WASHINGTON (Reuters) – U.S. National Security Adviser Jake Sullivan on Sunday expressed “serious concerns” to his Israeli counterpart about violent clashes in Jerusalem sparked by planned evictions of Palestinians from East Jerusalem, the White House said in a statement.
Sullivan in a phone call with Israeli National Security Adviser Meir Ben-Shabbat “encouraged the Israeli government to pursue appropriate measures to ensure calm during Jerusalem Day commemorations.”
New confrontations broke out between Palestinians and Israeli police in parts of East Jerusalem on Sunday, including in Sheikh Jarrah and outside the walled Old City, as well as in Haifa, a mixed Arab-Jewish city in northern Israel at the height of the Muslim holy month of Ramadan.
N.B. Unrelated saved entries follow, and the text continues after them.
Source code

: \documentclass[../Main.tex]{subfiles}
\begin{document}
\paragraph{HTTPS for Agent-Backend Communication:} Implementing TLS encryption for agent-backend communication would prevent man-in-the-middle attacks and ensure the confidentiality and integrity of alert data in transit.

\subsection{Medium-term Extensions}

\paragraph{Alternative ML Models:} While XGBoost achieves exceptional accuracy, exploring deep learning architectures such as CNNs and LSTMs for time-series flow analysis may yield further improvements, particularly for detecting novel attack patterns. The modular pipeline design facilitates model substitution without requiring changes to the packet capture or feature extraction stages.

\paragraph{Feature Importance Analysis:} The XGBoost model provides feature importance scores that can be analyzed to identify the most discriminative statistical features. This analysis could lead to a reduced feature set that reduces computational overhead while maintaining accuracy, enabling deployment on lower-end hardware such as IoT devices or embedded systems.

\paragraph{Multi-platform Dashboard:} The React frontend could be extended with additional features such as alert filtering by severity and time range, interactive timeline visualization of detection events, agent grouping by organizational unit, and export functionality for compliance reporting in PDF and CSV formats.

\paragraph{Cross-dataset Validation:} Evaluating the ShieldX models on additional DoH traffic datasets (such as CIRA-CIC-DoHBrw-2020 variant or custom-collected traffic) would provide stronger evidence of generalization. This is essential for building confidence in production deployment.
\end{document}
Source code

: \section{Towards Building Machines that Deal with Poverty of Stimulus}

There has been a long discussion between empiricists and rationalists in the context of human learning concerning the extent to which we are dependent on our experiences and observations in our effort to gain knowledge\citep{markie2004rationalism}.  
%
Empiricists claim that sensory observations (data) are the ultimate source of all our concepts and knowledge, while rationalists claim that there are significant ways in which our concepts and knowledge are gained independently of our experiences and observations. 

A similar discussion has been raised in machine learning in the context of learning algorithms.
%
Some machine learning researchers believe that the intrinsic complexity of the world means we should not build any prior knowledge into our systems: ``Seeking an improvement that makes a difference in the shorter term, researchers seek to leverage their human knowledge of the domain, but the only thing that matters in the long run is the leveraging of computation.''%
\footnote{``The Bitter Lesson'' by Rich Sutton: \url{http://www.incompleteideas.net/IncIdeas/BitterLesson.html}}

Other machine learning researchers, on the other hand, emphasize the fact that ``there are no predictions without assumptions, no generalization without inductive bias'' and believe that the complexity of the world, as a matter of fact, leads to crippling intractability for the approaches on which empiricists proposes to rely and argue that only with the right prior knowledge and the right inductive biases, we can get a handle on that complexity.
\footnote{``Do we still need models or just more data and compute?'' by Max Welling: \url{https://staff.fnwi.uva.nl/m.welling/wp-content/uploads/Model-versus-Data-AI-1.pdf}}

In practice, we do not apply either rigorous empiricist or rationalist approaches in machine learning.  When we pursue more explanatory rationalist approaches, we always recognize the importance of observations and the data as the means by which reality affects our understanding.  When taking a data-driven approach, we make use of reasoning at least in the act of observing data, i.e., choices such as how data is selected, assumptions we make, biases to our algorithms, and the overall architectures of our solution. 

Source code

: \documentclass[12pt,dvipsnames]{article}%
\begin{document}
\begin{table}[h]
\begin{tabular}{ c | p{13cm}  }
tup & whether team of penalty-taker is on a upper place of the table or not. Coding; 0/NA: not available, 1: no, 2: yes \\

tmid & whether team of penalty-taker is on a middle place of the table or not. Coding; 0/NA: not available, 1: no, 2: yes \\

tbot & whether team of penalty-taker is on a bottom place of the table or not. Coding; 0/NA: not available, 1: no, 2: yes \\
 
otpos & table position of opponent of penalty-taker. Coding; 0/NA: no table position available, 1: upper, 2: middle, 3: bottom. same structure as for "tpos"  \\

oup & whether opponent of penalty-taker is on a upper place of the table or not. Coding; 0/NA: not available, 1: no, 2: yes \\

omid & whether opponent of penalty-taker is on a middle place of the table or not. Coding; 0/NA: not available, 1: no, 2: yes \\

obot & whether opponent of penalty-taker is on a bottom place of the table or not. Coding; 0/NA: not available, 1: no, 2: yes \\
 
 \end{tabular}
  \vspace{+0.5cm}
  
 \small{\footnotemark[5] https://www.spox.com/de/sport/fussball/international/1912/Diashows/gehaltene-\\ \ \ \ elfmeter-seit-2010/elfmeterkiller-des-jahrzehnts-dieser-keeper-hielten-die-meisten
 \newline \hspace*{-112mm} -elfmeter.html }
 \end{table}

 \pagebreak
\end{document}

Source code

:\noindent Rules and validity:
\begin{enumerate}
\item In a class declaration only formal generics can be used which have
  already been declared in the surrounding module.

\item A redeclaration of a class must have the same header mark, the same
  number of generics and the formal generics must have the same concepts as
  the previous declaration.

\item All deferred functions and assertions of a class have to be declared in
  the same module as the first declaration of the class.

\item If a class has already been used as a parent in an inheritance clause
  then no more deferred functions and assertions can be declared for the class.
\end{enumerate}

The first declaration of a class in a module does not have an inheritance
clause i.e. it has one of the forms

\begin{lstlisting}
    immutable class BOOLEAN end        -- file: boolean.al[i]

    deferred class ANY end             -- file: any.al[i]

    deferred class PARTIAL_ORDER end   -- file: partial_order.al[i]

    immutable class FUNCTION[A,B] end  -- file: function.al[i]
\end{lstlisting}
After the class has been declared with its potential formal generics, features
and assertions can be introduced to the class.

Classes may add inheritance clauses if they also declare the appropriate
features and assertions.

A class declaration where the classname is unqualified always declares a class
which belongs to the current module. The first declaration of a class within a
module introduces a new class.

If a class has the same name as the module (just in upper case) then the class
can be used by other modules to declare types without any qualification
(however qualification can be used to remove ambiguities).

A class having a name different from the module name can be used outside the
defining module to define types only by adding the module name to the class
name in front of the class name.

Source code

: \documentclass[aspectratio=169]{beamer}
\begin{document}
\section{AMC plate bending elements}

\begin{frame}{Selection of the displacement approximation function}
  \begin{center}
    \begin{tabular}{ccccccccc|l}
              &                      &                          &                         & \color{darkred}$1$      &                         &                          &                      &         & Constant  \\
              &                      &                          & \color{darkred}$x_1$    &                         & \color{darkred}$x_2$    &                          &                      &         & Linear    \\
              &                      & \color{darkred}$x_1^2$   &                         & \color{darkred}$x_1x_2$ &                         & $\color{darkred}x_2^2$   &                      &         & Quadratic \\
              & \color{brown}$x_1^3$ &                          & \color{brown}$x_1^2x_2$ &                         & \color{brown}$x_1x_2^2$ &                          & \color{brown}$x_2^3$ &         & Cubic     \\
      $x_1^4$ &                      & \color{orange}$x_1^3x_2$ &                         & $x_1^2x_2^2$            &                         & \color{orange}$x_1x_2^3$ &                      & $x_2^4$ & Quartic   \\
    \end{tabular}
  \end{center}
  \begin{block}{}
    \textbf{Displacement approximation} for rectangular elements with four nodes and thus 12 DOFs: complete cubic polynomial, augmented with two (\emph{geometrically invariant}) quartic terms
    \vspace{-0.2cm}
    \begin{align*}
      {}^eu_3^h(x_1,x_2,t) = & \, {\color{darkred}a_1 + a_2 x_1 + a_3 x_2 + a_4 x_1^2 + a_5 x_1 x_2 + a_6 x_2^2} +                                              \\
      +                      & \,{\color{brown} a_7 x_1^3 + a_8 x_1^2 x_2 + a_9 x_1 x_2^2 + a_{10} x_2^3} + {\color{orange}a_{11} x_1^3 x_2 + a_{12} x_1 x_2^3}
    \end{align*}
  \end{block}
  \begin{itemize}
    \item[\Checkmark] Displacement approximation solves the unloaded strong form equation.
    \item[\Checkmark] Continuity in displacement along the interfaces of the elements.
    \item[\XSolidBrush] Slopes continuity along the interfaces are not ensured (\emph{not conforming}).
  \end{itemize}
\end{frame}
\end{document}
The clashes have been sparked by the planned evictions of several Palestinian families from the Sheikh Jarrah neighborhood in East Jerusalem, an area captured by Israel in a 1967 war.
Israel’s attorney-general secured a deferment on Sunday of an Israeli Supreme Court hearing on the evictions, a session that had threatened to stoke more violence in the holy city and heighten international concern.
“Mr. Sullivan also reiterated the United States’ serious concerns about the potential evictions of Palestinian families from their homes in the Sheikh Jarrah neighborhood,” the White House statement said.
Sullivan and Ben-Shabbat “agreed that the launching of rocket attacks and incendiary balloons from Gaza towards Israel is unacceptable and must be condemned,” the White House added.
It said Sullivan also expressed the Biden administration’s commitment to Israel’s security and to supporting peace and stability throughout the Middle East and would remain fully engaged in the days ahead to promote calm in Jerusalem.